• [DESCRIPTION OF THE TASK]
The answer must consist of every line in the records below that contains the string "netlify".

==== MATERIAL SUPPLIED ====

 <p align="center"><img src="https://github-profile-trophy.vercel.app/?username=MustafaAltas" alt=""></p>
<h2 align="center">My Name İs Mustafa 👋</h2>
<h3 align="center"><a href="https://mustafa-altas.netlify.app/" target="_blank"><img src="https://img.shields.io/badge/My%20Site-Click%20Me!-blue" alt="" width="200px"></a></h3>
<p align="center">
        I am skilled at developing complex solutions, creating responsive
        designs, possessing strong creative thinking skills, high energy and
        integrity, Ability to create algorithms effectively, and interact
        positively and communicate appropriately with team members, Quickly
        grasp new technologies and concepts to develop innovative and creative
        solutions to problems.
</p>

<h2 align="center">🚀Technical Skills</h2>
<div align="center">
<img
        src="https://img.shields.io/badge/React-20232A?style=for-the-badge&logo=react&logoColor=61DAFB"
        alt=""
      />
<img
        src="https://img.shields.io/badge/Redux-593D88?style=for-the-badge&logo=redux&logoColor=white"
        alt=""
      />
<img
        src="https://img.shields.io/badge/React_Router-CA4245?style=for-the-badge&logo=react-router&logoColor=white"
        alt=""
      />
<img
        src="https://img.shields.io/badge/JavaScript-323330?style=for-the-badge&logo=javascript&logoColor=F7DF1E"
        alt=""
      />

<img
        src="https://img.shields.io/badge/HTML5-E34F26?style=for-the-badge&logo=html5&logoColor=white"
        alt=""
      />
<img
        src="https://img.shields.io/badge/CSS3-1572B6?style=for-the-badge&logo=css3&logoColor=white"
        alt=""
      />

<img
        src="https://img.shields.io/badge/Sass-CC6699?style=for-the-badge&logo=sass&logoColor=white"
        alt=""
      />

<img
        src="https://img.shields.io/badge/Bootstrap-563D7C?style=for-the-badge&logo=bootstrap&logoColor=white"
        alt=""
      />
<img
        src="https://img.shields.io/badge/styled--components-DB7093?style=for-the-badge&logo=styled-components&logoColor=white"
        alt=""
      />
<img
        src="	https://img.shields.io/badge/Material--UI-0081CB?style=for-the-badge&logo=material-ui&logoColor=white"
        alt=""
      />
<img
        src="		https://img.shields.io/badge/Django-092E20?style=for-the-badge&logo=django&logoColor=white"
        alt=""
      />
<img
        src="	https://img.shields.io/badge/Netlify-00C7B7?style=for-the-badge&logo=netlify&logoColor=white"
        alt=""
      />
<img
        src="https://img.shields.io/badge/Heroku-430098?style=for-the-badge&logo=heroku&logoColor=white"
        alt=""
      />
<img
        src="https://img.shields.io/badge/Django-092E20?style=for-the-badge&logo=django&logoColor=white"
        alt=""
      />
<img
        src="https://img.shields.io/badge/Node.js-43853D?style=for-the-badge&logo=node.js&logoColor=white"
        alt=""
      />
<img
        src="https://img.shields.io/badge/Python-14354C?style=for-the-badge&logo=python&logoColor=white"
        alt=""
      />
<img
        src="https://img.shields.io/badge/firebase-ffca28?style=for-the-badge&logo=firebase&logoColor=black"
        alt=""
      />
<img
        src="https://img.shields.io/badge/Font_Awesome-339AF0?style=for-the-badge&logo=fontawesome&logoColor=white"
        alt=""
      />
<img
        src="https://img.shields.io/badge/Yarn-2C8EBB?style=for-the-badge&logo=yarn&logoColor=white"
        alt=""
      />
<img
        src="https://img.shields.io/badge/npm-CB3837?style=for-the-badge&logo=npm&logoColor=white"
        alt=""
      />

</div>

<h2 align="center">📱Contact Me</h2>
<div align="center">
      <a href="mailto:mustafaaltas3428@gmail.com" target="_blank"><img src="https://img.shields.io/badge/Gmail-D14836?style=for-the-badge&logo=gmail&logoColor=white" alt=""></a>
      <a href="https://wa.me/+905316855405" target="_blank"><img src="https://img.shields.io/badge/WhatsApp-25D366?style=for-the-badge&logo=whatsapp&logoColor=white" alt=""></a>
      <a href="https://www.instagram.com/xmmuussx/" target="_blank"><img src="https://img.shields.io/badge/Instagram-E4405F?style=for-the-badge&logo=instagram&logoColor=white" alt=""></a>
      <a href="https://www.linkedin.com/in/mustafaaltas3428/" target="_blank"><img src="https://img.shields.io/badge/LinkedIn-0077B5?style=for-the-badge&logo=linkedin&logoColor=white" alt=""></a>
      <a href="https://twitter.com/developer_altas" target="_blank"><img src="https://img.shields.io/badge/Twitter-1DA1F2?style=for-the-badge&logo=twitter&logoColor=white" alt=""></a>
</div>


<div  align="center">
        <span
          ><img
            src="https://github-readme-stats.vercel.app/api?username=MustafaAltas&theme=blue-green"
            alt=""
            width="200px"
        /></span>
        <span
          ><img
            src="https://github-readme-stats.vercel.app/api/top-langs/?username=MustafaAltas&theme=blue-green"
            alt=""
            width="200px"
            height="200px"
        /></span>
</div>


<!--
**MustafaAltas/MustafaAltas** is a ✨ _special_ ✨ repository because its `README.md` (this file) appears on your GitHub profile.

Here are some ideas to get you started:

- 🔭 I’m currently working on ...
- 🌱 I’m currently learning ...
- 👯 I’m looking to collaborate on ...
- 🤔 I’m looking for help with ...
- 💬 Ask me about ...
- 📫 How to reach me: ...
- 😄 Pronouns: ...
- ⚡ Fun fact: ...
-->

====

• [SOLUTION TO THE EXERCISE]
<h3 align="center"><a href="https://mustafa-altas.netlify.app/" target="_blank"><img src="https://img.shields.io/badge/My%20Site-Click%20Me!-blue" alt="" width="200px"></a></h3>
        src="	https://img.shields.io/badge/Netlify-00C7B7?style=for-the-badge&logo=netlify&logoColor=white"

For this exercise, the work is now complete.